◆ WHAT IS NEEDED ◆
Find the string "sina" in the data, then copy every line where it is found.
======== LISTED RECORDS
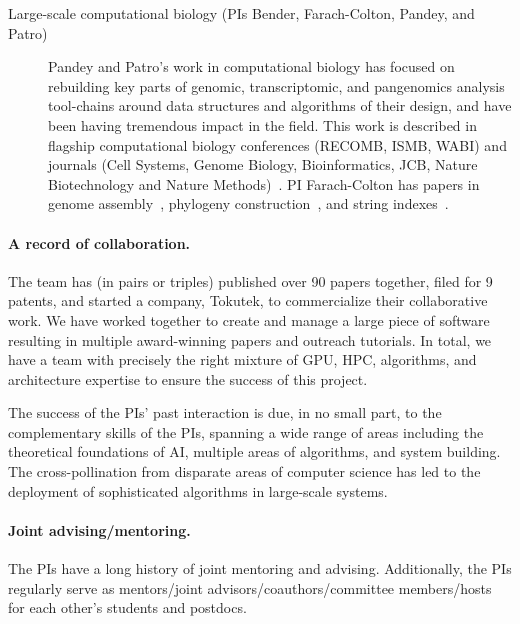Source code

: \begin{description}
    \item[Large-scale computational biology (PIs Bender, Farach-Colton, Pandey, and Patro)] Pandey and Patro's work in computational biology has focused on rebuilding key parts of genomic, transcriptomic, and pangenomics analysis tool-chains around data structures and algorithms of their design, and have been having tremendous impact in the field. This work is described in flagship computational biology conferences (RECOMB, ISMB, WABI) and journals (Cell Systems, Genome Biology, Bioinformatics, JCB, Nature Biotechnology and Nature Methods)~\cite{PandeyAlBe18,PandeyBJP17,PandeyBeJo17b,AlmodaresiPFJP20,pandey2021variantstore,almodaresi2017rainbowfish,almodaresi2022incrementally,PatroSailfish:2014,Patro2017Salmon,Srivastava2019,he2022alevin,Almodaresi2018Pufferfish,Almodaresi2021}.  PI Farach-Colton has papers in genome assembly~\cite{Choi2003}, phylogeny construction~\cite{Farach97,Ambainis97,FarachKKM97,Farach1999, Cohen1997}, and string indexes~\cite{Farach97,Ambainis97}.

\end{description}




\paragraph{A record of collaboration.} The team has (in pairs or triples) published over 90 papers together, filed for
9 patents, and started a company, Tokutek, to commercialize their collaborative work. We have worked
together to create and manage a large piece of software resulting in multiple award-winning papers and
outreach tutorials. In total, we have a team with precisely the right mixture of GPU, HPC, algorithms, and architecture expertise to ensure the success of this project.

The success of the PIs’ past interaction is due, in no small part, to the complementary skills of the PIs,
spanning a wide range of areas including the theoretical foundations of AI, multiple areas of algorithms, and
system building. The cross-pollination from disparate areas of
computer science has led to the deployment of sophisticated algorithms in large-scale systems.

\paragraph{Joint advising/mentoring.} The PIs have a long history of joint mentoring and advising.  Additionally, the PIs regularly serve as mentors/joint advisors/coauthors/committee members/hosts for each other’s students and postdocs.
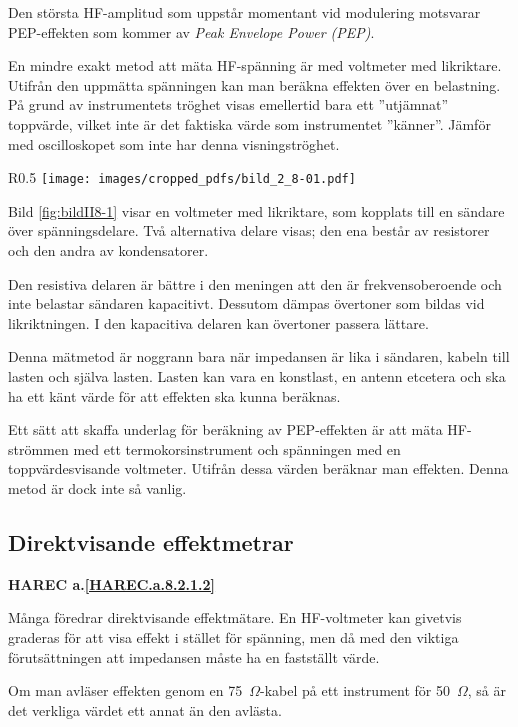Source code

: Den största HF-amplitud som uppstår momentant vid modulering motsvarar
PEP-effekten som kommer av \emph{Peak Envelope Power (PEP)}.

En mindre exakt metod att mäta HF-spänning är med voltmeter med likriktare.
Utifrån den uppmätta spänningen kan man beräkna effekten över en belastning.
På grund av instrumentets tröghet visas emellertid bara ett ''utjämnat''
toppvärde, vilket inte är det faktiska värde som instrumentet ''känner''.
Jämför med oscilloskopet som inte har denna visningströghet.

\begin{wrapfigure}{R}{0.5\textwidth}
  \texttt{[image: images/cropped\_pdfs/bild\_2\_8-01.pdf]}
  \caption{Mätning av sändareffekt}
  \label{fig:bildII8-1}
\end{wrapfigure}

Bild \ref{fig:bildII8-1} visar en voltmeter med likriktare, som kopplats till
en sändare över spänningsdelare.
Två alternativa delare visas; den ena består av resistorer och den andra av
kondensatorer.

Den resistiva delaren är bättre i den meningen att den är frekvensoberoende och
inte belastar sändaren kapacitivt.
Dessutom dämpas övertoner som bildas vid likriktningen.
I den kapacitiva delaren kan övertoner passera lättare.

Denna mätmetod är noggrann bara när impedansen är lika i sändaren,
kabeln till lasten och själva lasten.
Lasten kan vara en konstlast, en antenn etcetera och ska ha ett känt värde för att
effekten ska kunna beräknas.

Ett sätt att skaffa underlag för beräkning av PEP-effekten är att mäta
HF-strömmen med ett termokorsinstrument och spänningen med en
toppvärdesvisande voltmeter.
Utifrån dessa värden beräknar man effekten.
Denna metod är dock inte så vanlig.

\subsection{Direktvisande effektmetrar}
\textbf{
HAREC a.\ref{HAREC.a.8.2.1.2}\label{myHAREC.a.8.2.1.2}
}

Många föredrar direktvisande effektmätare.
En HF-voltmeter kan givetvis graderas för att visa effekt i stället för
spänning, men då med den viktiga förutsättningen att impedansen måste ha en
fastställt värde.

Om man avläser effekten genom en 75~\(\Omega\)-kabel på ett instrument för
50~\(\Omega\), så är det verkliga värdet ett annat än den avlästa.


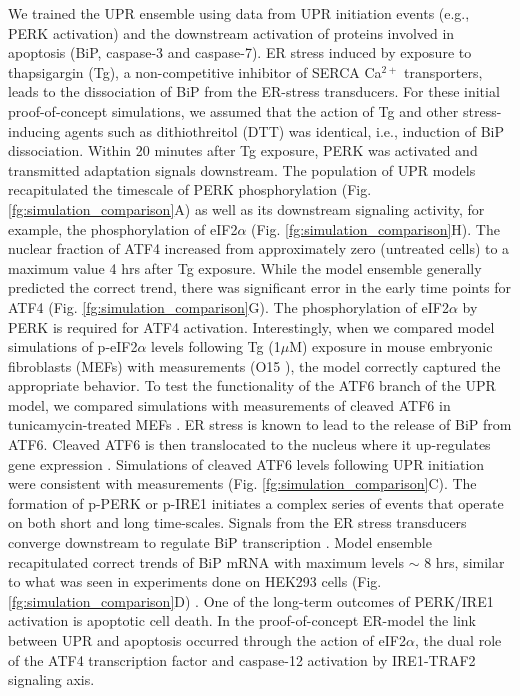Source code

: \documentclass[fleqn,10pt]{wlscirep}
\begin{document}
We trained the UPR ensemble using data from UPR initiation events (e.g., PERK activation) and the downstream activation of proteins involved in apoptosis (BiP, caspase-3 and caspase-7).
ER stress induced by exposure to thapsigargin (Tg), a non-competitive inhibitor of SERCA Ca$^{2+}$ transporters, leads to the dissociation of BiP from the ER-stress transducers.
For these initial proof-of-concept simulations, we assumed that the action of Tg and other stress-inducing agents such as dithiothreitol (DTT) was identical, i.e., induction of BiP dissociation.
Within 20 minutes after Tg exposure, PERK was activated and transmitted adaptation signals downstream.
The population of UPR models recapitulated the timescale of PERK phosphorylation (Fig. \ref{fg:simulation_comparison}A) as well as its downstream signaling activity, for example, the phosphorylation of eIF2$\alpha$ (Fig. \ref{fg:simulation_comparison}H).
The nuclear fraction of ATF4 increased from approximately zero (untreated cells) to a maximum value 4 hrs after Tg exposure.
While the model ensemble generally predicted the correct trend, there was significant error in the early time points for ATF4 (Fig. \ref{fg:simulation_comparison}G).
The phosphorylation of eIF2$\alpha$ by PERK is required for ATF4 activation. Interestingly, when we compared model simulations of p-eIF2$\alpha$ levels following Tg (1$\mu$M) exposure in mouse embryonic fibroblasts (MEFs) with measurements (O15 \cite{yamamoto2007tim}), the model correctly captured the appropriate behavior.
To test the functionality of the ATF6 branch of the UPR model, we compared simulations with measurements of cleaved ATF6 in tunicamycin-treated MEFs \cite{lee2002imu}.
ER stress is known to lead to the release of BiP from ATF6.
Cleaved ATF6 is then translocated to the nucleus where it up-regulates gene expression \cite{silver1999mtf,hai1989tfa}.
Simulations of cleaved ATF6 levels following UPR initiation were consistent with measurements (Fig. \ref{fg:simulation_comparison}C).
The formation of p-PERK or p-IRE1 initiates a complex series of events that operate on both short and long time-scales.
Signals from the ER stress transducers converge downstream to regulate BiP transcription \cite{malhotra2007era, rao2004mpe,kokame2001iei, yoshida2000aap}.
Model ensemble recapitulated correct trends of BiP mRNA with maximum levels $\sim$ 8 hrs, similar to what was seen in experiments done on HEK293 cells (Fig. \ref{fg:simulation_comparison}D) \cite{lin2007ire1}.
One of the long-term outcomes of PERK/IRE1 activation is apoptotic cell death. In the proof-of-concept ER-model the link between UPR and apoptosis occurred through the action of eIF2$\alpha$, the dual role of the ATF4 transcription factor and caspase-12 activation by IRE1-TRAF2 signaling axis.
\end{document}
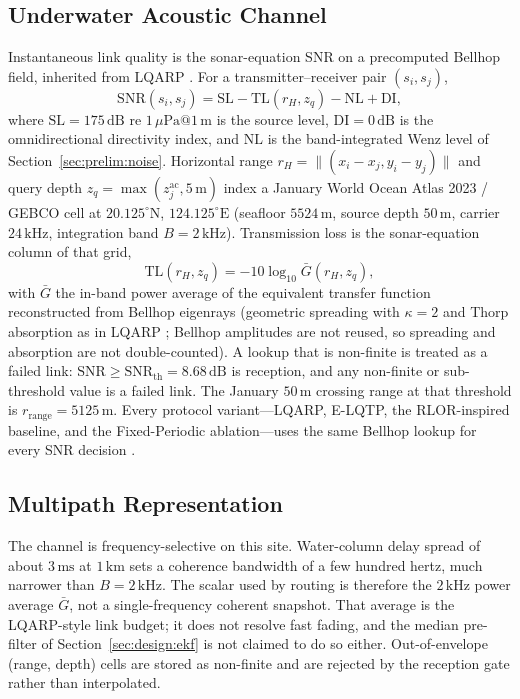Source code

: \subsection{Underwater Acoustic Channel}
\label{sec:prelim:urick}
Instantaneous link quality is the sonar-equation SNR on a
precomputed Bellhop field, inherited from LQARP
\cite{liu2026lqarp}.
For a transmitter--receiver pair $(s_i,s_j)$,
\begin{equation}
\label{eq:snr}
\mathrm{SNR}(s_i,s_j)
= \mathrm{SL}-\mathrm{TL}(r_H,z_q)-\mathrm{NL}+\mathrm{DI},
\end{equation}
where $\mathrm{SL}=175\,\mathrm{dB}$ re $1\,\mu\mathrm{Pa}@1\,\mathrm{m}$
is the source level, $\mathrm{DI}=0\,\mathrm{dB}$ is the
omnidirectional directivity index, and $\mathrm{NL}$ is the
band-integrated Wenz level of Section~\ref{sec:prelim:noise}.
Horizontal range $r_H=\|(x_i-x_j,y_i-y_j)\|$ and query depth
$z_q=\max(z_j^{\mathrm{ac}},5\,\mathrm{m})$ index a January
World Ocean Atlas 2023 / GEBCO cell at
$20.125^\circ\mathrm{N}$, $124.125^\circ\mathrm{E}$
(seafloor $5524\,\mathrm{m}$, source depth $50\,\mathrm{m}$,
carrier $24\,\mathrm{kHz}$, integration band $B=2\,\mathrm{kHz}$).
Transmission loss is the sonar-equation column of that grid,
\begin{equation}
\label{eq:tl}
\mathrm{TL}(r_H,z_q)=-10\log_{10}\bar{G}(r_H,z_q),
\end{equation}
with $\bar{G}$ the in-band power average of the equivalent transfer
function reconstructed from Bellhop eigenrays (geometric spreading
with $\kappa=2$ and Thorp absorption as in LQARP
\cite{liu2026lqarp}; Bellhop amplitudes are not reused, so spreading
and absorption are not double-counted).
A lookup that is non-finite is treated as a failed link:
$\mathrm{SNR}\ge\mathrm{SNR}_{\mathrm{th}}=8.68\,\mathrm{dB}$ is
reception, and any non-finite or sub-threshold value is a failed link.
The January $50\,\mathrm{m}$ crossing range at that threshold is
$r_{\mathrm{range}}=5125\,\mathrm{m}$.
Every protocol variant---LQARP, E-LQTP, the RLOR-inspired baseline,
and the Fixed-Periodic ablation---uses the same Bellhop lookup for
every SNR decision \cite{liu2026lqarp}.

\subsection{Multipath Representation}
\label{sec:prelim:mp}
The channel is frequency-selective on this site.
Water-column delay spread of about $3\,\mathrm{ms}$ at $1\,\mathrm{km}$
sets a coherence bandwidth of a few hundred hertz, much narrower
than $B=2\,\mathrm{kHz}$.
The scalar used by routing is therefore the $2\,\mathrm{kHz}$
power average $\bar{G}$, not a single-frequency coherent snapshot.
That average is the LQARP-style link budget; it does not resolve
fast fading, and the median pre-filter of
Section~\ref{sec:design:ekf} is not claimed to do so either.
Out-of-envelope (range, depth) cells are stored as non-finite and
are rejected by the reception gate rather than interpolated.

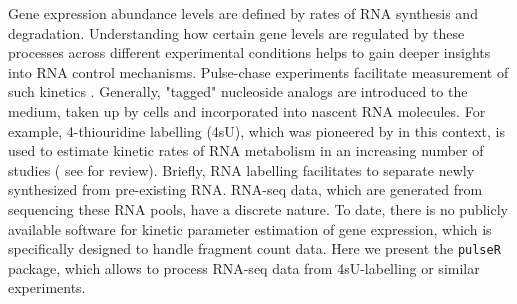 Gene expression abundance levels are defined by rates of RNA synthesis and degradation.
Understanding how certain gene levels are regulated by these processes across different
experimental conditions helps to gain deeper insights into RNA control mechanisms.
Pulse-chase experiments facilitate measurement of  such kinetics \citep{Wachutka2016}. 
Generally, "tagged" nucleoside analogs are introduced to the medium, 
taken up by cells and incorporated into nascent RNA molecules.
For example, 4-thiouridine labelling (4sU), which was pioneered by \cite{dolken2008high} in this context, is used to estimate 
kinetic rates of RNA metabolism in an increasing number of studies ( 
see \cite{Wachutka2016} for review). Briefly, RNA labelling facilitates to separate newly synthesized from pre-existing RNA.
RNA-seq data, which are generated from sequencing these RNA pools, have a discrete nature.
To date, there is no publicly available software for kinetic parameter estimation of gene expression, which is specifically designed to handle 
fragment count data. Here we present the \verb|pulseR| package, which allows to 
process RNA-seq data from 4sU-labelling or similar experiments.
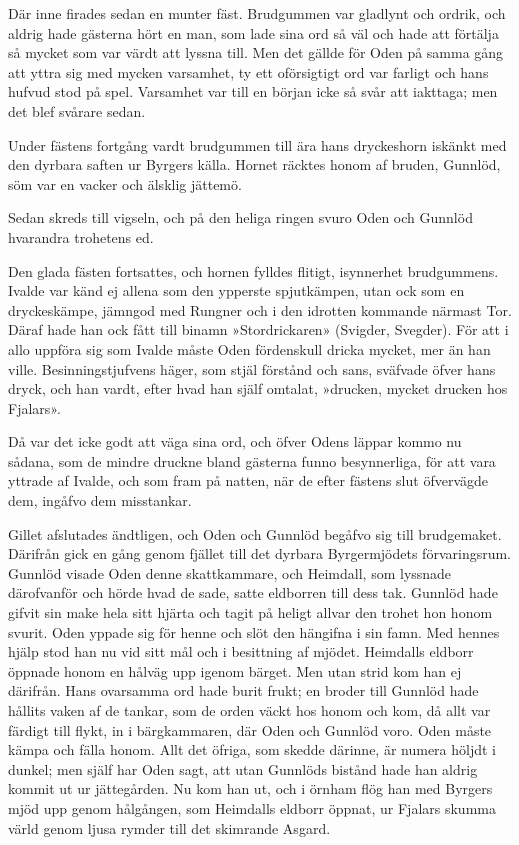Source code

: Där inne firades sedan en munter fäst. Brudgummen var gladlynt och
ordrik, och aldrig hade gästerna hört en man, som lade sina ord så väl
och hade att förtälja så mycket som var värdt att lyssna till. Men det
gällde för Oden på samma gång att yttra sig med mycken varsamhet, ty ett
oförsigtigt ord var farligt och hans hufvud stod på spel. Varsamhet var
till en början icke så svår att iakttaga; men det blef svårare sedan.

Under fästens fortgång vardt brudgummen till ära hans dryckeshorn
iskänkt med den dyrbara saften ur Byrgers källa. Hornet räcktes honom af
bruden, Gunnlöd, söm var en vacker och älsklig jättemö.

Sedan skreds till vigseln, och på den heliga ringen svuro Oden och
Gunnlöd hvarandra trohetens ed.

Den glada fästen fortsattes, och hornen fylldes flitigt,
isynnerhet brudgummens. Ivalde var känd ej allena som den ypperste
spjutkämpen, utan ock som en dryckeskämpe, jämngod med Rungner och i den
idrotten kommande närmast Tor. Däraf hade han ock fått till binamn
»Stordrickaren» (Svigder, Svegder). För att i allo uppföra sig som
Ivalde måste Oden fördenskull dricka mycket, mer än han ville.
Besinningstjufvens häger, som stjäl förstånd och sans, sväfvade öfver
hans dryck, och han vardt, efter hvad han själf omtalat, »drucken,
mycket drucken hos Fjalars».

Då var det icke godt att väga sina ord, och öfver Odens läppar kommo nu
sådana, som de mindre druckne bland gästerna funno besynnerliga, för att
vara yttrade af Ivalde, och som fram på natten, när de efter fästens
slut öfvervägde dem, ingåfvo dem misstankar.

Gillet afslutades ändtligen, och Oden och Gunnlöd begåfvo sig till
brudgemaket. Därifrån gick en gång genom fjället till det dyrbara
Byrgermjödets förvaringsrum. Gunnlöd visade Oden denne skattkammare, och
Heimdall, som lyssnade därofvanför och hörde hvad de sade, satte
eldborren till dess tak. Gunnlöd hade gifvit sin make hela sitt hjärta
och tagit på heligt allvar den trohet hon honom svurit. Oden yppade sig
för henne och slöt den hängifna i sin famn. Med hennes hjälp stod han nu
vid sitt mål och i besittning af mjödet. Heimdalls eldborr öppnade honom
en hålväg upp igenom bärget. Men utan strid kom han ej därifrån. Hans
ovarsamma ord hade burit frukt; en broder till Gunnlöd hade hållits
vaken af de tankar, som de orden väckt hos honom och kom, då allt var
färdigt till flykt, in i bärgkammaren, där Oden och Gunnlöd voro. Oden
måste kämpa och fälla honom. Allt det öfriga, som skedde därinne, är
numera höljdt i dunkel; men själf har Oden sagt, att utan Gunnlöds
bistånd hade han aldrig kommit ut ur jättegården. Nu kom han ut, och i
örnham flög han med Byrgers mjöd upp genom hålgången, som Heimdalls
eldborr öppnat, ur Fjalars skumma värld genom ljusa rymder till det
skimrande Asgard.

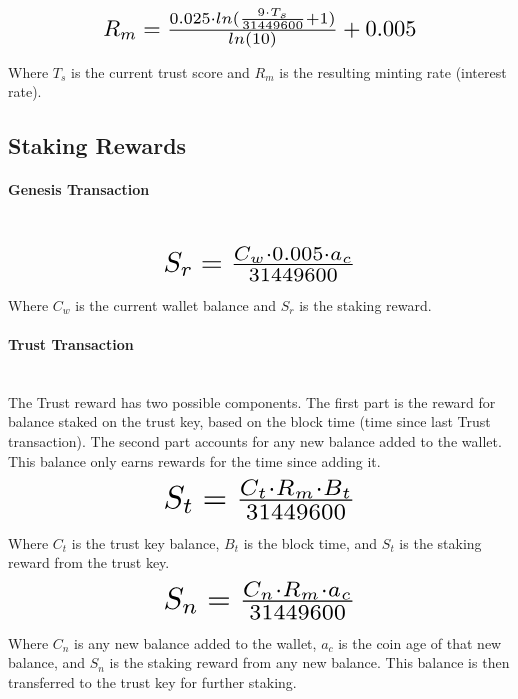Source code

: \documentclass[11pt]{article}
\begin{document}
\begin{equation}
\resizebox{.65\hsize}{!}{$R_{m} = \frac{0.025 \cdot ln(\frac{9 \cdot T_{s}}{31449600} + 1)}{ln(10)} + 0.005$}
\end{equation}

\noindent Where $T_{s}$ is the current trust score and $R_{m}$ is the resulting minting rate (interest rate).\\


\subsection{Staking Rewards}
\paragraph{Genesis Transaction} ~\\
\begin{equation}
\resizebox{.40\hsize}{!}{$S_{r} = \frac{C_{w} \cdot 0.005 \cdot a_c}{31449600}$}
\end{equation}

\noindent Where $C_{w}$ is the current wallet balance and $S_{r}$ is the staking reward.

\paragraph{Trust Transaction} ~\\
The Trust reward has two possible components. The first part is the reward for balance staked on the trust key, based on the block time (time since last Trust transaction). The second part accounts for any new balance added to the wallet. This balance only earns rewards for the time since adding it.\\

\begin{equation}
\resizebox{.40\hsize}{!}{$S_{t} = \frac{C_{t} \cdot R_{m} \cdot B_{t}}{31449600}$}
\end{equation}

\noindent Where $C_{t}$ is the trust key balance, $B_{t}$ is the block time, and $S_{t}$ is the staking reward from the trust key.\\

\begin{equation}
\resizebox{.40\hsize}{!}{$S_{n} = \frac{C_{n} \cdot R_{m} \cdot a_c}{31449600}$}
\end{equation}

\noindent Where $C_{n}$ is any new balance added to the wallet, $a_c$ is the coin age of that new balance, and $S_{n}$ is the staking reward from any new balance. This balance is then transferred to the trust key for further staking.\\
\end{document}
================
◆ ANSWER SECTION ◆
ordrik, och aldrig hade gästerna hört en man, som lade sina ord så väl
Då var det icke godt att väga sina ord, och öfver Odens läppar kommo nu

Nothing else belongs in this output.